Sunday, February 12, 2012

weekend busy sebab..

assalamualaikum

this weekend i went to a seminar with my mom and my sister. its a double degree seminar, meaning it goes on for 2 weekends but takes place only on Saturday and Sunday. the thing is, i almost did not go for it. even more funnier, i only went on the first weekend because i could not find anyone to go with me to watch the KL dragon match.

i remember several strong things from this seminar that i would want to write here so that it serves as a reminder for me and insyaallah to those who reads it. the seminar is about the names of Allah. it was a beautiful experience for me and i cannot thank you Allah enough for not giving me a friend to accompany me to the match on that day.

today was the last day of the seminar and no doubt, to my own experience was the most powerful day relative to the rest. the seminar, had a fee *like any other seminars* but the syeikh did a free session from 3 to 8pm. anyone who wants to come are most welcome. because he was about to teach one of the greatest names of Allah, Al-Ghaffar, Al- Ghafur, Al- Tawwab and Al- Afu'. and because he wants to recite the doa beramai2.

i did asked a few friends of mine to come. but another thing i learnt here, an important lesson, a cure to my freaky-ness in dealing with promises. humans, have a will, a desire and basically, we want things to happen in our lives. we work for it, and Allah knows we work hard for it. but if it against Allah's will, it shall not happen. no siree.

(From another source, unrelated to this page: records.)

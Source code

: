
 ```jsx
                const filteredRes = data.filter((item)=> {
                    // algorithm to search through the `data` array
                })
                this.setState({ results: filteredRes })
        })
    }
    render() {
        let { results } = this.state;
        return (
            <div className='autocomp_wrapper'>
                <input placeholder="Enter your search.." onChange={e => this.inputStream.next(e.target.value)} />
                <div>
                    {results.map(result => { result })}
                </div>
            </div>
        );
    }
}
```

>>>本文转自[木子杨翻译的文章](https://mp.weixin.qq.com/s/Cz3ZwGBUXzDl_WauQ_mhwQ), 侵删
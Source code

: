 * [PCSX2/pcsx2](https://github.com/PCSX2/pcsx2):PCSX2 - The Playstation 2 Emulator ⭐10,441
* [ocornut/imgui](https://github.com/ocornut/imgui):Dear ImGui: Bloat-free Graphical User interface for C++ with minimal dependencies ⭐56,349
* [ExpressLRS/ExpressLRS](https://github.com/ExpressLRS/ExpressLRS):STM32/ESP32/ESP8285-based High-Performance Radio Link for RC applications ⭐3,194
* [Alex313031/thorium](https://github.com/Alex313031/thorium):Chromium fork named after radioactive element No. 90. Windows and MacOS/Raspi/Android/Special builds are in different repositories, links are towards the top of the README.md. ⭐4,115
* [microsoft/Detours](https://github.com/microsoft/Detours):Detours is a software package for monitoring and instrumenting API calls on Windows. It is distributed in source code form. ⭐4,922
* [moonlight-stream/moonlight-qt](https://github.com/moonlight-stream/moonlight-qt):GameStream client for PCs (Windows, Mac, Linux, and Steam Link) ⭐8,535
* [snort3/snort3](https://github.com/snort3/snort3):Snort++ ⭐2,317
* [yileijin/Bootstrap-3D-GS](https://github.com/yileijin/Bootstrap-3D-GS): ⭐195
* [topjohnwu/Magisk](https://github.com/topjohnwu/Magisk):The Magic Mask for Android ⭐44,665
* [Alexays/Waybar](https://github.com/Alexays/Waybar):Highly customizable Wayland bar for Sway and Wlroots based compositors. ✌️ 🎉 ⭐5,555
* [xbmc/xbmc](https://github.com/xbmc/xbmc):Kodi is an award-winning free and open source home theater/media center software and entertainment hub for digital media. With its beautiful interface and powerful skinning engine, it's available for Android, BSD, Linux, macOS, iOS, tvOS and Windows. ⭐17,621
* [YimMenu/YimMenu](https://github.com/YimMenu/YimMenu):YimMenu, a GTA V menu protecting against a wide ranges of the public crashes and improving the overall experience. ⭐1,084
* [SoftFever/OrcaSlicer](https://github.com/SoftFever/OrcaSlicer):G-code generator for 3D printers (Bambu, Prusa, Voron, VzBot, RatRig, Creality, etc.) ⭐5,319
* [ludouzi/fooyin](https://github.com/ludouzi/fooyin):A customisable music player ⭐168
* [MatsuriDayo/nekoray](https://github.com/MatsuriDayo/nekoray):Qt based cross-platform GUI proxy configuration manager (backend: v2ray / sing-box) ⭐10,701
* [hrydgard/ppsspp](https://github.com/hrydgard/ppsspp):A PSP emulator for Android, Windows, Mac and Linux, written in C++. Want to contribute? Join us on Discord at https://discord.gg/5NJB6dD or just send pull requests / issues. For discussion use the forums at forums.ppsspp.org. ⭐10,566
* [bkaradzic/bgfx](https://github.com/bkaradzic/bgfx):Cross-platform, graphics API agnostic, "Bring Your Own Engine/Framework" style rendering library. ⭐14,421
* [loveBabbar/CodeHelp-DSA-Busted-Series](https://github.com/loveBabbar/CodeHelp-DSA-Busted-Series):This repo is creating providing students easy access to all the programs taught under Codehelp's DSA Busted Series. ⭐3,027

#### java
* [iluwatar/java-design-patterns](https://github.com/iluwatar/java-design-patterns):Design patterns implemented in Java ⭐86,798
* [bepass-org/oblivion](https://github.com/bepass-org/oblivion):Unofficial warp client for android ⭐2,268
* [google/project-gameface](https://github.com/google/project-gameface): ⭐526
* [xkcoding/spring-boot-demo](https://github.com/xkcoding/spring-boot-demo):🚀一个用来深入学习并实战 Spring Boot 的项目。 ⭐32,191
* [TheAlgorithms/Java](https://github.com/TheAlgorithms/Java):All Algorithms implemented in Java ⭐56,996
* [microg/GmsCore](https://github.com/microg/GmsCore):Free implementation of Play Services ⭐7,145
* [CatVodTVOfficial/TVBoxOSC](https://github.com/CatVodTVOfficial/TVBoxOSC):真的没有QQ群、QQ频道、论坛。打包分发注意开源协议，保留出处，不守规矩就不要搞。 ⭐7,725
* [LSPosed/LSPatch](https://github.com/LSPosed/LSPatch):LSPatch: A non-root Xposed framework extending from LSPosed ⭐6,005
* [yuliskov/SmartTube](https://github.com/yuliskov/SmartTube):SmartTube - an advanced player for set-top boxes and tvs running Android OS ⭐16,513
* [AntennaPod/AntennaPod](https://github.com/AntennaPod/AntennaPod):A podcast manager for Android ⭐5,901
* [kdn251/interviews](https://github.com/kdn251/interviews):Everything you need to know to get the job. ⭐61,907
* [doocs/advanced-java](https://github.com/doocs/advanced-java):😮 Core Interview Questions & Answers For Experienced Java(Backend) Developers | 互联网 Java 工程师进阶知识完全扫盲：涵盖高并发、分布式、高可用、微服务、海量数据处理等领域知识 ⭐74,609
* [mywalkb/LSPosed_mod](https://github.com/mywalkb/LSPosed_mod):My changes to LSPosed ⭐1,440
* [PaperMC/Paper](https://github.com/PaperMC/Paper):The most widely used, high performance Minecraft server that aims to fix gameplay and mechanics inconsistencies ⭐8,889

Allah knows i love these people i asked to come by because i wanted to share these ilmu. but they could not come. i was upset at first. but come to think of it, if things did not happen, they certainly did not for a reason and i trust Allah to know better why things happen like they did.

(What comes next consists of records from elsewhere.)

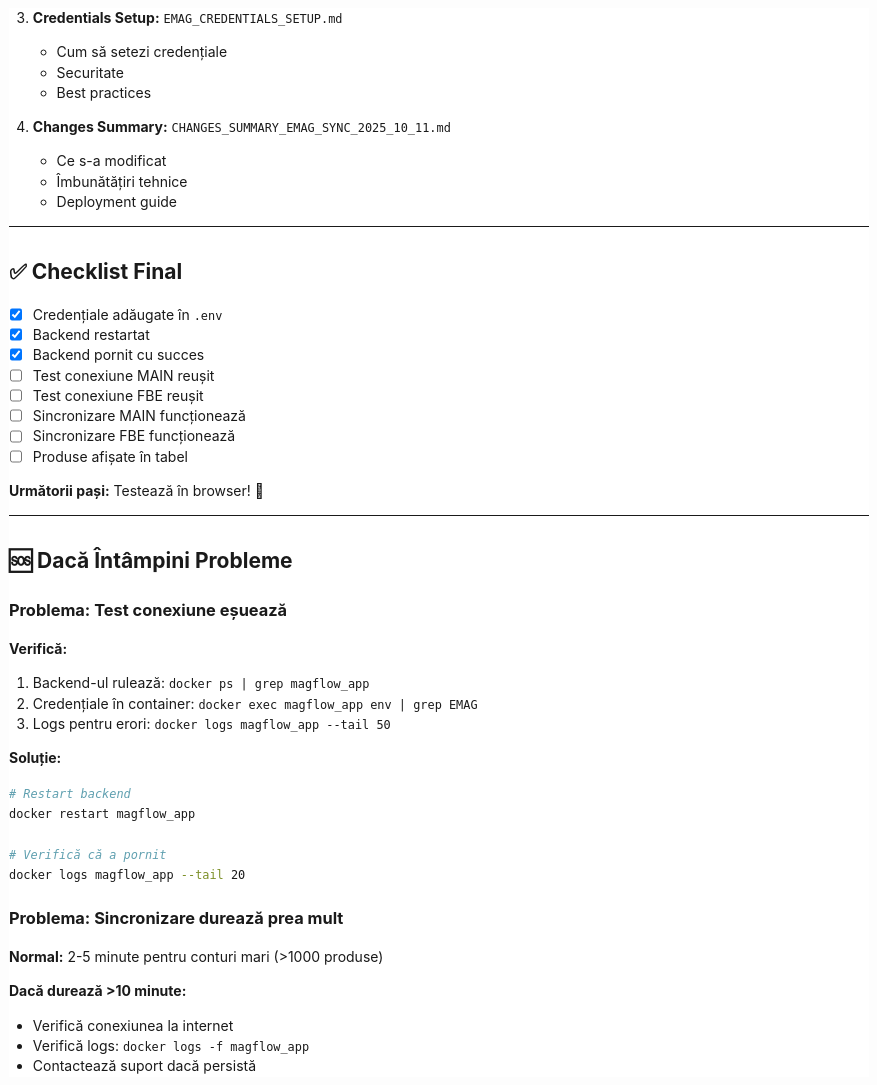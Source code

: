 3. **Credentials Setup:** `EMAG_CREDENTIALS_SETUP.md`
   - Cum să setezi credențiale
   - Securitate
   - Best practices

4. **Changes Summary:** `CHANGES_SUMMARY_EMAG_SYNC_2025_10_11.md`
   - Ce s-a modificat
   - Îmbunătățiri tehnice
   - Deployment guide

---

## ✅ Checklist Final

- [x] Credențiale adăugate în `.env`
- [x] Backend restartat
- [x] Backend pornit cu succes
- [ ] Test conexiune MAIN reușit
- [ ] Test conexiune FBE reușit
- [ ] Sincronizare MAIN funcționează
- [ ] Sincronizare FBE funcționează
- [ ] Produse afișate în tabel

**Următorii pași:** Testează în browser! 🚀

---

## 🆘 Dacă Întâmpini Probleme

### Problema: Test conexiune eșuează

**Verifică:**
1. Backend-ul rulează: `docker ps | grep magflow_app`
2. Credențiale în container: `docker exec magflow_app env | grep EMAG`
3. Logs pentru erori: `docker logs magflow_app --tail 50`

**Soluție:**
```bash
# Restart backend
docker restart magflow_app

# Verifică că a pornit
docker logs magflow_app --tail 20
```

### Problema: Sincronizare durează prea mult

**Normal:** 2-5 minute pentru conturi mari (>1000 produse)

**Dacă durează >10 minute:**
- Verifică conexiunea la internet
- Verifică logs: `docker logs -f magflow_app`
- Contactează suport dacă persistă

another thing that touched me during the seminar was a couple here. the wife was a beautiful woman. and the husband look slightly old but he looked calm and strong. as we finished up the 4 names of Allah i mentioned before, she stood up and spoke to the crowd. how she is going to live with these for names of Allah that bear forgiveness. and as she spoke, she said. she has did many sins in her past life. she did not wear hijab before and continues to like and wear makeup. she drives her husband crazy during her early marriage and did many things bad to her husband. but he stayed calm and did not divorce her. today, she came to realize this gift from Allah. she said that she is grateful to have met her husband, a calm steady man to be patient with her, to guide her and to protect her. mashallah. she made an oath that very moment to start repenting, to continue improving herself in front of the whole crowd. and to top things off, the husband came, and hugged her and they cried happy tears.

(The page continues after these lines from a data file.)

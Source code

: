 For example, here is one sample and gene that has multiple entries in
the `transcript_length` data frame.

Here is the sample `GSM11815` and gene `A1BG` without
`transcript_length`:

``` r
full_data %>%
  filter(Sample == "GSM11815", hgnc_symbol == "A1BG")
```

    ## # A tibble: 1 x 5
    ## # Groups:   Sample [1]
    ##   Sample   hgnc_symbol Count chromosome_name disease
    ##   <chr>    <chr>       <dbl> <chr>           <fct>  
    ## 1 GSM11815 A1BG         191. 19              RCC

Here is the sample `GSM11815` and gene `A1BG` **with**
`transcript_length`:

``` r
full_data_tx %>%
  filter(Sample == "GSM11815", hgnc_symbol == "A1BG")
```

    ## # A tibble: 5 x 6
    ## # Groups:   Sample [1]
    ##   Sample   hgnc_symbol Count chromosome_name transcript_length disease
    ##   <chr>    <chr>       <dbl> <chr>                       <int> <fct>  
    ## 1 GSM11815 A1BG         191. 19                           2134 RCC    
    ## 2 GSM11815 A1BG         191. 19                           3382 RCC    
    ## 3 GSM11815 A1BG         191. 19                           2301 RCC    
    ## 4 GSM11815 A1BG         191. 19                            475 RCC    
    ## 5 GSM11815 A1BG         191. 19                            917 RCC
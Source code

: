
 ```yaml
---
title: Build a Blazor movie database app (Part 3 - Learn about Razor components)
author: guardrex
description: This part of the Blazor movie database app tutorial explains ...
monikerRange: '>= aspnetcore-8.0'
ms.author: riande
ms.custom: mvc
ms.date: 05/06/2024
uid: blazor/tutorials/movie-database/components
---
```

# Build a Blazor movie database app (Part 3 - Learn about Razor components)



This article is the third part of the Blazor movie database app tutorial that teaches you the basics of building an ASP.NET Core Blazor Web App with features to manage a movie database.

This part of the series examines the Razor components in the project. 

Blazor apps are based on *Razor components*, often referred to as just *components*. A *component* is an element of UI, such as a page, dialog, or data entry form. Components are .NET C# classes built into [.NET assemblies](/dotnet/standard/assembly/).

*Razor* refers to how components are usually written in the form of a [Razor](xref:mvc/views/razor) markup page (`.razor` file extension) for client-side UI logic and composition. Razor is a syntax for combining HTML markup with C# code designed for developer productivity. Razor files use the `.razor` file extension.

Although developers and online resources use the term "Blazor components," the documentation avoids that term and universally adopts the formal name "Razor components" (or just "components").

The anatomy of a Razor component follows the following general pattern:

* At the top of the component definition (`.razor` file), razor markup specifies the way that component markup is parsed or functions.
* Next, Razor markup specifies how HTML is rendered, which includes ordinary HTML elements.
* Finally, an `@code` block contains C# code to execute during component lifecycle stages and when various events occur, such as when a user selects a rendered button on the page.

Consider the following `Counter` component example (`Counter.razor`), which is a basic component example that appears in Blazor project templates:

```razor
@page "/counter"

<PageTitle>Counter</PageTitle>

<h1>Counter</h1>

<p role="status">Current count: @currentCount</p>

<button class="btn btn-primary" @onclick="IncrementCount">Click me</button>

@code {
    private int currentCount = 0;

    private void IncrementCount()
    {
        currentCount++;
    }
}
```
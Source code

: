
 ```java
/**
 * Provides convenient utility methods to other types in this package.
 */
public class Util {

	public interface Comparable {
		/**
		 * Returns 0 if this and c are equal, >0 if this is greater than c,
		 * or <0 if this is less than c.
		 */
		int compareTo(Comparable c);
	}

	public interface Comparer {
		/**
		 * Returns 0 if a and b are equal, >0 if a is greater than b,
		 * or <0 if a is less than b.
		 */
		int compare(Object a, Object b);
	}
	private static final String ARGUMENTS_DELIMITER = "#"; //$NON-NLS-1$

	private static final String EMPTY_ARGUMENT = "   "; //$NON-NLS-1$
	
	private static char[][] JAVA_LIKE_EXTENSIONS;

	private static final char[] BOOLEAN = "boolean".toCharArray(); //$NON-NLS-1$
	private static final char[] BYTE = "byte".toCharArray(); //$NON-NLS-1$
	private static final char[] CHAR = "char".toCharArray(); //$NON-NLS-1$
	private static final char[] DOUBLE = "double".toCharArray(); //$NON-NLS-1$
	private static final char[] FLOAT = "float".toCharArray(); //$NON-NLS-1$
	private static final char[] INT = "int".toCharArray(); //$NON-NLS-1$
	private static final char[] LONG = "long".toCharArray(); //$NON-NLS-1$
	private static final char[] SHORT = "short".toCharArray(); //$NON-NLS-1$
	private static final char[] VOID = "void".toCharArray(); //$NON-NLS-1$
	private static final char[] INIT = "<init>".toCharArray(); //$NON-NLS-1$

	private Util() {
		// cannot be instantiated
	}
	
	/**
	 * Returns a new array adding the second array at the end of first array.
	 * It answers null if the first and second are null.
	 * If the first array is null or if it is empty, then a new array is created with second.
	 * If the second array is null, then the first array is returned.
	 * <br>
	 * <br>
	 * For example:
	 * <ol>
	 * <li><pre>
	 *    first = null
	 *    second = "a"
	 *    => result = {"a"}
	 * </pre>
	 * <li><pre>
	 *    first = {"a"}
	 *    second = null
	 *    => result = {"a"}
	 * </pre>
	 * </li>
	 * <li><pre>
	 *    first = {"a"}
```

finally we recited the doa. the long, meaningful doa. i dont remember the details of it but im sure that if i had learnt arabic properly i would have a better understanding of the doa. the doa, moved me in many ways because of the content itself. because of the names of Allah. sometimes in life in many occasions we forget and we take things for granted. and more often, when in trouble we seek for Allah's help. coming here, learning these names, i came to realize that Allah is there for us all the time. that Allah has honored us and loved us more than his other creations. sure he gave us hurdles and heartbreaks. diseases. and such. but it is all with a purpose.

again, i am thankful. so thankful that Allah had paved a way for me, gave me a chance to learn about him, spend my time thinking of him, taught me how to love him during this seminar. i may not be as nice as i am now later. but i trust, a doa, a pure niat to become a better person will be heard by Allah.insyaallah.